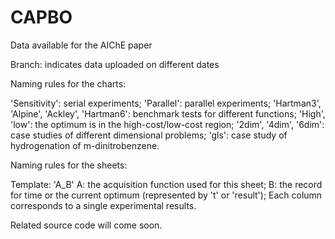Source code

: # CAPBO
Data available for the AIChE paper


Branch: indicates data uploaded on different dates

Naming rules for the charts:

'Sensitivity': serial experiments; 'Parallel': parallel experiments;
'Hartman3', 'Alpine', 'Ackley', 'Hartman6': benchmark tests for different functions;
'High', 'low': the optimum is in the high-cost/low-cost region;
'2dim', '4dim', '6dim': case studies of different dimensional problems;
'gls': case study of hydrogenation of m-dinitrobenzene.

Naming rules for the sheets:

Template: 'A_B'
A: the acquisition function used for this sheet;
B: the record for time or the current optimum (represented by 't' or 'result');
Each column corresponds to a single experimental results.

Related source code will come soon.
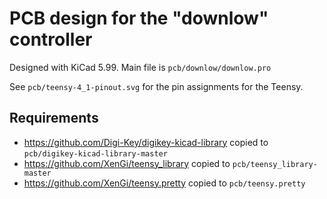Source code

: # PCB design for the "downlow" controller

Designed with KiCad 5.99. Main file is `pcb/downlow/downlow.pro`

See `pcb/teensy-4_1-pinout.svg` for the pin assignments for the Teensy.

## Requirements
* https://github.com/Digi-Key/digikey-kicad-library copied to `pcb/digikey-kicad-library-master`
* https://github.com/XenGi/teensy_library copied to `pcb/teensy_library-master`
* https://github.com/XenGi/teensy.pretty copied to `pcb/teensy.pretty`
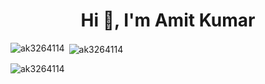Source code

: <h1 align="center">Hi 👋, I'm Amit Kumar</h1>

<img align="left" src="https://github-readme-stats.vercel.app/api/top-langs?username=ak3264114&show_icons=true&locale=en&layout=compact" alt="ak3264114" />

<p>&nbsp;<img align="center" src="https://github-readme-stats.vercel.app/api?username=ak3264114&show_icons=true&locale=en" alt="ak3264114" /></p>

<p><img align="center" src="https://github-readme-streak-stats.herokuapp.com/?user=ak3264114&" alt="ak3264114" /></p>
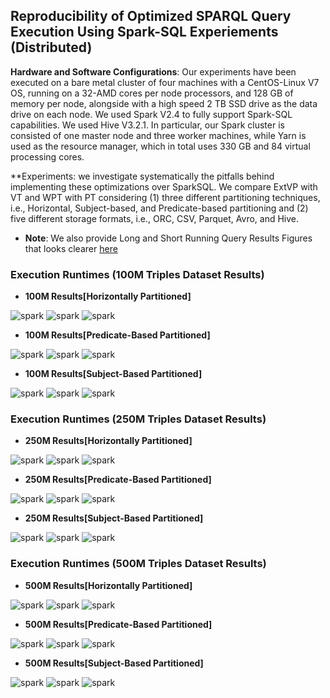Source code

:## Reproducibility of Optimized SPARQL Query Execution Using Spark-SQL Experiements (Distributed)

**Hardware and Software Configurations**: Our experiments have been executed on a bare metal cluster of four machines with a CentOS-Linux V7 OS, running on a 32-AMD cores per node processors, and 128 GB of memory per node, alongside with a high speed 2 TB SSD drive as the data drive on each node. We used Spark V2.4 to fully support Spark-SQL capabilities. We used Hive V3.2.1. In particular, our Spark cluster is consisted of one master node and three worker machines, while Yarn is used as the resource manager, which in total uses 330 GB and 84 virtual processing cores.

**Experiments: we investigate systematically the pitfalls behind implementing these optimizations over SparkSQL. We compare ExtVP with VT and WPT with PT considering (1) three different partitioning techniques, i.e., Horizontal, Subject-based, and Predicate-based partitioning and (2) five different storage formats, i.e., ORC, CSV, Parquet, Avro, and Hive.

* **Note**:  We also provide Long and Short Running Query Results Figures that looks clearer [here](DistributedExperiments_Long_Short_RunningTime_Queries.md)


### Execution Runtimes (100M Triples Dataset Results)

* **100M Results[Horizontally Partitioned]**

<img src="figures/DistributedExperiments/ExecutionRuntimes/100M/100M-Horizontal/ST-100M-Horizontal All queries.png" alt="spark" > 
<img src="figures/DistributedExperiments/ExecutionRuntimes/100M/100M-Horizontal/VT-100M-Horizontal All queries.png" alt="spark" >
<img src="figures/DistributedExperiments/ExecutionRuntimes/100M/100M-Horizontal/PT-100M-Horizontal All queries.png" alt="spark" >

* **100M Results[Predicate-Based Partitioned]**

<img src="figures/DistributedExperiments/ExecutionRuntimes/100M/100M-Predicate/ST-100M-Predicate All queries.png" alt="spark" > 
<img src="figures/DistributedExperiments/ExecutionRuntimes/100M/100M-Predicate/VT-100M-Predicate All queries.png" alt="spark" >
<img src="figures/DistributedExperiments/ExecutionRuntimes/100M/100M-Predicate/PT-100M-Predicate All queries.png" alt="spark" >

* **100M Results[Subject-Based Partitioned]**

<img src="figures/DistributedExperiments/ExecutionRuntimes/100M/100M-Subject/ST-100M-Subject All queries.png" alt="spark" > 
<img src="figures/DistributedExperiments/ExecutionRuntimes/100M/100M-Subject/VT-100M-Subject All queries.png" alt="spark" >
<img src="figures/DistributedExperiments/ExecutionRuntimes/100M/100M-Subject/PT-100M-Subject All queries.png" alt="spark" >


### Execution Runtimes (250M Triples Dataset Results)

* **250M Results[Horizontally Partitioned]**

<img src="figures/DistributedExperiments/ExecutionRuntimes/250M/250M-Horizontal/ST-250M-Horizontal All queries.png" alt="spark" > 
<img src="figures/DistributedExperiments/ExecutionRuntimes/250M/250M-Horizontal/VT-250M-Horizontal All queries.png" alt="spark" >
<img src="figures/DistributedExperiments/ExecutionRuntimes/250M/250M-Horizontal/PT-250M-Horizontal All queries.png" alt="spark" >

* **250M Results[Predicate-Based Partitioned]**

<img src="figures/DistributedExperiments/ExecutionRuntimes/250M/250M-Predicate/ST-250M-Predicate All queries.png" alt="spark" > 
<img src="figures/DistributedExperiments/ExecutionRuntimes/250M/250M-Predicate/VT-250M-Predicate All queries.png" alt="spark" >
<img src="figures/DistributedExperiments/ExecutionRuntimes/250M/250M-Predicate/PT-250M-Predicate All queries.png" alt="spark" >

* **250M Results[Subject-Based Partitioned]**

<img src="figures/DistributedExperiments/ExecutionRuntimes/250M/250M-Subject/ST-250M-Subject All queries.png" alt="spark" > 
<img src="figures/DistributedExperiments/ExecutionRuntimes/250M/250M-Subject/VT-250M-Subject All queries.png" alt="spark" >
<img src="figures/DistributedExperiments/ExecutionRuntimes/250M/250M-Subject/PT-250M-Subject All queries.png" alt="spark" >





### Execution Runtimes (500M Triples Dataset Results)

* **500M Results[Horizontally Partitioned]**

<img src="figures/DistributedExperiments/ExecutionRuntimes/500M/500M-Horizontal/ST-500M-Horizontal All queries.png" alt="spark" > 
<img src="figures/DistributedExperiments/ExecutionRuntimes/500M/500M-Horizontal/VT-500M-Horizontal All queries.png" alt="spark" >
<img src="figures/DistributedExperiments/ExecutionRuntimes/500M/500M-Horizontal/PT-500M-Horizontal All queries.png" alt="spark" >

* **500M Results[Predicate-Based Partitioned]**

<img src="figures/DistributedExperiments/ExecutionRuntimes/500M/500M-Predicate/ST-500M-Predicate All queries.png" alt="spark" > 
<img src="figures/DistributedExperiments/ExecutionRuntimes/500M/500M-Predicate/VT-500M-Predicate All queries.png" alt="spark" >
<img src="figures/DistributedExperiments/ExecutionRuntimes/500M/500M-Predicate/PT-500M-Predicate All queries.png" alt="spark" >

* **500M Results[Subject-Based Partitioned]**

<img src="figures/DistributedExperiments/ExecutionRuntimes/500M/500M-Subject/ST-500M-Subject All queries.png" alt="spark" > 
<img src="figures/DistributedExperiments/ExecutionRuntimes/500M/500M-Subject/VT-500M-Subject All queries.png" alt="spark" >
<img src="figures/DistributedExperiments/ExecutionRuntimes/500M/500M-Subject/PT-500M-Subject All queries.png" alt="spark" >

□ □ □ □ □ □ □

- [About this task]:
In the entries above, find the line containing "for the Teensy." and the line containing "Spark-SQL Experiements (Distributed)", then copy both and every line between them exactly, without any picture.

- [Expected output]:
See `pcb/teensy-4_1-pinout.svg` for the pin assignments for the Teensy.

## Requirements
* https://github.com/Digi-Key/digikey-kicad-library copied to `pcb/digikey-kicad-library-master`
* https://github.com/XenGi/teensy_library copied to `pcb/teensy_library-master`
* https://github.com/XenGi/teensy.pretty copied to `pcb/teensy.pretty`
Source code

: <h1 align="center">Hi 👋, I'm Amit Kumar</h1>

<img align="left" src="https://github-readme-stats.vercel.app/api/top-langs?username=ak3264114&show_icons=true&locale=en&layout=compact" alt="ak3264114" />

<p>&nbsp;<img align="center" src="https://github-readme-stats.vercel.app/api?username=ak3264114&show_icons=true&locale=en" alt="ak3264114" /></p>

<p><img align="center" src="https://github-readme-streak-stats.herokuapp.com/?user=ak3264114&" alt="ak3264114" /></p>
Source code

:## Reproducibility of Optimized SPARQL Query Execution Using Spark-SQL Experiements (Distributed)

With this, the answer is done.